_Exercise data_
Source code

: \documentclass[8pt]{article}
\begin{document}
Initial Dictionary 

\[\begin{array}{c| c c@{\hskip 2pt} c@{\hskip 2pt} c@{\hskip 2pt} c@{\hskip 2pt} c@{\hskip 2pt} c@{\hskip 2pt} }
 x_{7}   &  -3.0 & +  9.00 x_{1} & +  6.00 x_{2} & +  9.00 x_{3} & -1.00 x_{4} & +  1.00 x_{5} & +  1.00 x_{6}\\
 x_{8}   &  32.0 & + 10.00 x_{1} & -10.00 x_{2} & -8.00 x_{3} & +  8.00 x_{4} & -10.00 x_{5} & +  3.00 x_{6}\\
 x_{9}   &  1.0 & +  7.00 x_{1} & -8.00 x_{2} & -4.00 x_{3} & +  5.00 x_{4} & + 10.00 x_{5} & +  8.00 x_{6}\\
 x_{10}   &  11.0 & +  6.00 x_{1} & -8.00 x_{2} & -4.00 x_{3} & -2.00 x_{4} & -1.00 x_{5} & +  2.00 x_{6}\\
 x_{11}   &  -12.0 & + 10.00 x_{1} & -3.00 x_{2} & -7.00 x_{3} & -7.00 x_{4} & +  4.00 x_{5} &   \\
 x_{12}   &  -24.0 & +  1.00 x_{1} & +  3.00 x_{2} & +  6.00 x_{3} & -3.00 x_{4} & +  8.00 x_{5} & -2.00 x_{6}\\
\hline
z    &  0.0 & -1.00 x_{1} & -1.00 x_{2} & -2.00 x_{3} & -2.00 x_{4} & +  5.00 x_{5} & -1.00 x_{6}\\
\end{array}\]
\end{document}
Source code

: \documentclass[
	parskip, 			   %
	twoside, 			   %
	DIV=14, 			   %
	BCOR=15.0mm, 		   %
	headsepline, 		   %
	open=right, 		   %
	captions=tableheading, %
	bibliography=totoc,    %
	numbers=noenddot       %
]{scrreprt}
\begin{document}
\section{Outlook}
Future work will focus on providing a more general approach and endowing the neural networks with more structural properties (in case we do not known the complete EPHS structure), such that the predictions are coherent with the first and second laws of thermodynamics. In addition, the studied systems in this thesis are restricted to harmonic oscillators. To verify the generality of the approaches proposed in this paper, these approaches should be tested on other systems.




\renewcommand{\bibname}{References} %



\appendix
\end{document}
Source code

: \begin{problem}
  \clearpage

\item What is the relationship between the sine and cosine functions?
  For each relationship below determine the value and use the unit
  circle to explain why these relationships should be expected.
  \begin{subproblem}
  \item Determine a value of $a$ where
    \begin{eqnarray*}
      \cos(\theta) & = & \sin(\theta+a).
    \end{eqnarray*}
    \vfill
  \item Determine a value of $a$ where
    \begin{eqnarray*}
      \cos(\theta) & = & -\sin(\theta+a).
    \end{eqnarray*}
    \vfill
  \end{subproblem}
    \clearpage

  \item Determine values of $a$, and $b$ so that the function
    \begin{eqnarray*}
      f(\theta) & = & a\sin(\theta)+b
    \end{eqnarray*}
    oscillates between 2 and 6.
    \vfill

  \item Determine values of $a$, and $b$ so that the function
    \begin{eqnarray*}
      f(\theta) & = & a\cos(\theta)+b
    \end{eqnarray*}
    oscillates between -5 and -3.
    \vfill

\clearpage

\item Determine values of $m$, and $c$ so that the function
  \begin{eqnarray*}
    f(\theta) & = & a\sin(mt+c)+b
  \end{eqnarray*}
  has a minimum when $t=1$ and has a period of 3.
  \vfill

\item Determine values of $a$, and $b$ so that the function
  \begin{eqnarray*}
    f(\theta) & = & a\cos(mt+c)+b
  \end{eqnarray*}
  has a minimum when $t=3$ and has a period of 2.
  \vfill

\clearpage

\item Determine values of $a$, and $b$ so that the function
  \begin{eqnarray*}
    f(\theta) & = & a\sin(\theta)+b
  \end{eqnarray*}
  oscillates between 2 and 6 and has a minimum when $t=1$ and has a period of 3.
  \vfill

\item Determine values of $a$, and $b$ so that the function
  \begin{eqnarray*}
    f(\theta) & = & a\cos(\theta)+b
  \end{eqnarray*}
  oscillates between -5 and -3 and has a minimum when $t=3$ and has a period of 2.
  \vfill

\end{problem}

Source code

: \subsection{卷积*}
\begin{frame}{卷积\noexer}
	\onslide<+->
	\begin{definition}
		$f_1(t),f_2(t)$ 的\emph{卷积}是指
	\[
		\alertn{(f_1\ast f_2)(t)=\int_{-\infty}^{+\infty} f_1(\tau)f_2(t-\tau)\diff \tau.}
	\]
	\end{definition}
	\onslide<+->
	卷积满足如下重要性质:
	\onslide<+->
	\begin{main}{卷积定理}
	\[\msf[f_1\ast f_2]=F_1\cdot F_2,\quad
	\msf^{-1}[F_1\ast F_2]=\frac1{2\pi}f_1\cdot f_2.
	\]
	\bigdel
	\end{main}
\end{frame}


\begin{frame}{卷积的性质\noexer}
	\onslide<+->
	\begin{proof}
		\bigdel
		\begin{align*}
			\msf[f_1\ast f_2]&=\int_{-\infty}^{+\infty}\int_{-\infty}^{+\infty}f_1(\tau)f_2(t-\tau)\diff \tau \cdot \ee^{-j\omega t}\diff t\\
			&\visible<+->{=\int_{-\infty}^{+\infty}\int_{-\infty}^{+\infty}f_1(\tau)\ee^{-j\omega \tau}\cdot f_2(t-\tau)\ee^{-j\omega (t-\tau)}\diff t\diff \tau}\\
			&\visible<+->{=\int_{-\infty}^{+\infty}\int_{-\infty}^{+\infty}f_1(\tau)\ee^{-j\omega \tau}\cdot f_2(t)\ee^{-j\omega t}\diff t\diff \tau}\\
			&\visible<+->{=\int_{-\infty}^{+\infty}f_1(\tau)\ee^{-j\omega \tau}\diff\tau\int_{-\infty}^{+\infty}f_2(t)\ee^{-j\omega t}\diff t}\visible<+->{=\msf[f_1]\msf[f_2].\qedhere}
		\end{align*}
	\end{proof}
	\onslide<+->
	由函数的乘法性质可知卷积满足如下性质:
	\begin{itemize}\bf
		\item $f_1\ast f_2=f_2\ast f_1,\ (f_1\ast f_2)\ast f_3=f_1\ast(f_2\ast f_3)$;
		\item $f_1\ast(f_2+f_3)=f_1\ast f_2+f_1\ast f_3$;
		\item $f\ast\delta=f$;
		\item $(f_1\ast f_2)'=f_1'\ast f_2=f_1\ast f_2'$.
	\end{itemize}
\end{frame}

_Work required_
What you write must match the material above exactly and in full.

_Reply_
Source code

: \documentclass[8pt]{article}
\begin{document}
Initial Dictionary 

\[\begin{array}{c| c c@{\hskip 2pt} c@{\hskip 2pt} c@{\hskip 2pt} c@{\hskip 2pt} c@{\hskip 2pt} c@{\hskip 2pt} }
 x_{7}   &  -3.0 & +  9.00 x_{1} & +  6.00 x_{2} & +  9.00 x_{3} & -1.00 x_{4} & +  1.00 x_{5} & +  1.00 x_{6}\\
 x_{8}   &  32.0 & + 10.00 x_{1} & -10.00 x_{2} & -8.00 x_{3} & +  8.00 x_{4} & -10.00 x_{5} & +  3.00 x_{6}\\
 x_{9}   &  1.0 & +  7.00 x_{1} & -8.00 x_{2} & -4.00 x_{3} & +  5.00 x_{4} & + 10.00 x_{5} & +  8.00 x_{6}\\
 x_{10}   &  11.0 & +  6.00 x_{1} & -8.00 x_{2} & -4.00 x_{3} & -2.00 x_{4} & -1.00 x_{5} & +  2.00 x_{6}\\
 x_{11}   &  -12.0 & + 10.00 x_{1} & -3.00 x_{2} & -7.00 x_{3} & -7.00 x_{4} & +  4.00 x_{5} &   \\
 x_{12}   &  -24.0 & +  1.00 x_{1} & +  3.00 x_{2} & +  6.00 x_{3} & -3.00 x_{4} & +  8.00 x_{5} & -2.00 x_{6}\\
\hline
z    &  0.0 & -1.00 x_{1} & -1.00 x_{2} & -2.00 x_{3} & -2.00 x_{4} & +  5.00 x_{5} & -1.00 x_{6}\\
\end{array}\]
\end{document}
Source code

: \documentclass[
	parskip, 			   %
	twoside, 			   %
	DIV=14, 			   %
	BCOR=15.0mm, 		   %
	headsepline, 		   %
	open=right, 		   %
	captions=tableheading, %
	bibliography=totoc,    %
	numbers=noenddot       %
]{scrreprt}
\begin{document}
\section{Outlook}
Future work will focus on providing a more general approach and endowing the neural networks with more structural properties (in case we do not known the complete EPHS structure), such that the predictions are coherent with the first and second laws of thermodynamics. In addition, the studied systems in this thesis are restricted to harmonic oscillators. To verify the generality of the approaches proposed in this paper, these approaches should be tested on other systems.




\renewcommand{\bibname}{References} %



\appendix
\end{document}
Source code

: \begin{problem}
  \clearpage

\item What is the relationship between the sine and cosine functions?
  For each relationship below determine the value and use the unit
  circle to explain why these relationships should be expected.
  \begin{subproblem}
  \item Determine a value of $a$ where
    \begin{eqnarray*}
      \cos(\theta) & = & \sin(\theta+a).
    \end{eqnarray*}
    \vfill
  \item Determine a value of $a$ where
    \begin{eqnarray*}
      \cos(\theta) & = & -\sin(\theta+a).
    \end{eqnarray*}
    \vfill
  \end{subproblem}
    \clearpage

  \item Determine values of $a$, and $b$ so that the function
    \begin{eqnarray*}
      f(\theta) & = & a\sin(\theta)+b
    \end{eqnarray*}
    oscillates between 2 and 6.
    \vfill

  \item Determine values of $a$, and $b$ so that the function
    \begin{eqnarray*}
      f(\theta) & = & a\cos(\theta)+b
    \end{eqnarray*}
    oscillates between -5 and -3.
    \vfill

\clearpage

\item Determine values of $m$, and $c$ so that the function
  \begin{eqnarray*}
    f(\theta) & = & a\sin(mt+c)+b
  \end{eqnarray*}
  has a minimum when $t=1$ and has a period of 3.
  \vfill

\item Determine values of $a$, and $b$ so that the function
  \begin{eqnarray*}
    f(\theta) & = & a\cos(mt+c)+b
  \end{eqnarray*}
  has a minimum when $t=3$ and has a period of 2.
  \vfill

\clearpage

\item Determine values of $a$, and $b$ so that the function
  \begin{eqnarray*}
    f(\theta) & = & a\sin(\theta)+b
  \end{eqnarray*}
  oscillates between 2 and 6 and has a minimum when $t=1$ and has a period of 3.
  \vfill

\item Determine values of $a$, and $b$ so that the function
  \begin{eqnarray*}
    f(\theta) & = & a\cos(\theta)+b
  \end{eqnarray*}
  oscillates between -5 and -3 and has a minimum when $t=3$ and has a period of 2.
  \vfill

\end{problem}

Source code

: \subsection{卷积*}
\begin{frame}{卷积\noexer}
	\onslide<+->
	\begin{definition}
		$f_1(t),f_2(t)$ 的\emph{卷积}是指
	\[
		\alertn{(f_1\ast f_2)(t)=\int_{-\infty}^{+\infty} f_1(\tau)f_2(t-\tau)\diff \tau.}
	\]
	\end{definition}
	\onslide<+->
	卷积满足如下重要性质:
	\onslide<+->
	\begin{main}{卷积定理}
	\[\msf[f_1\ast f_2]=F_1\cdot F_2,\quad
	\msf^{-1}[F_1\ast F_2]=\frac1{2\pi}f_1\cdot f_2.
	\]
	\bigdel
	\end{main}
\end{frame}


\begin{frame}{卷积的性质\noexer}
	\onslide<+->
	\begin{proof}
		\bigdel
		\begin{align*}
			\msf[f_1\ast f_2]&=\int_{-\infty}^{+\infty}\int_{-\infty}^{+\infty}f_1(\tau)f_2(t-\tau)\diff \tau \cdot \ee^{-j\omega t}\diff t\\
			&\visible<+->{=\int_{-\infty}^{+\infty}\int_{-\infty}^{+\infty}f_1(\tau)\ee^{-j\omega \tau}\cdot f_2(t-\tau)\ee^{-j\omega (t-\tau)}\diff t\diff \tau}\\
			&\visible<+->{=\int_{-\infty}^{+\infty}\int_{-\infty}^{+\infty}f_1(\tau)\ee^{-j\omega \tau}\cdot f_2(t)\ee^{-j\omega t}\diff t\diff \tau}\\
			&\visible<+->{=\int_{-\infty}^{+\infty}f_1(\tau)\ee^{-j\omega \tau}\diff\tau\int_{-\infty}^{+\infty}f_2(t)\ee^{-j\omega t}\diff t}\visible<+->{=\msf[f_1]\msf[f_2].\qedhere}
		\end{align*}
	\end{proof}
	\onslide<+->
	由函数的乘法性质可知卷积满足如下性质:
	\begin{itemize}\bf
		\item $f_1\ast f_2=f_2\ast f_1,\ (f_1\ast f_2)\ast f_3=f_1\ast(f_2\ast f_3)$;
		\item $f_1\ast(f_2+f_3)=f_1\ast f_2+f_1\ast f_3$;
		\item $f\ast\delta=f$;
		\item $(f_1\ast f_2)'=f_1'\ast f_2=f_1\ast f_2'$.
	\end{itemize}
\end{frame}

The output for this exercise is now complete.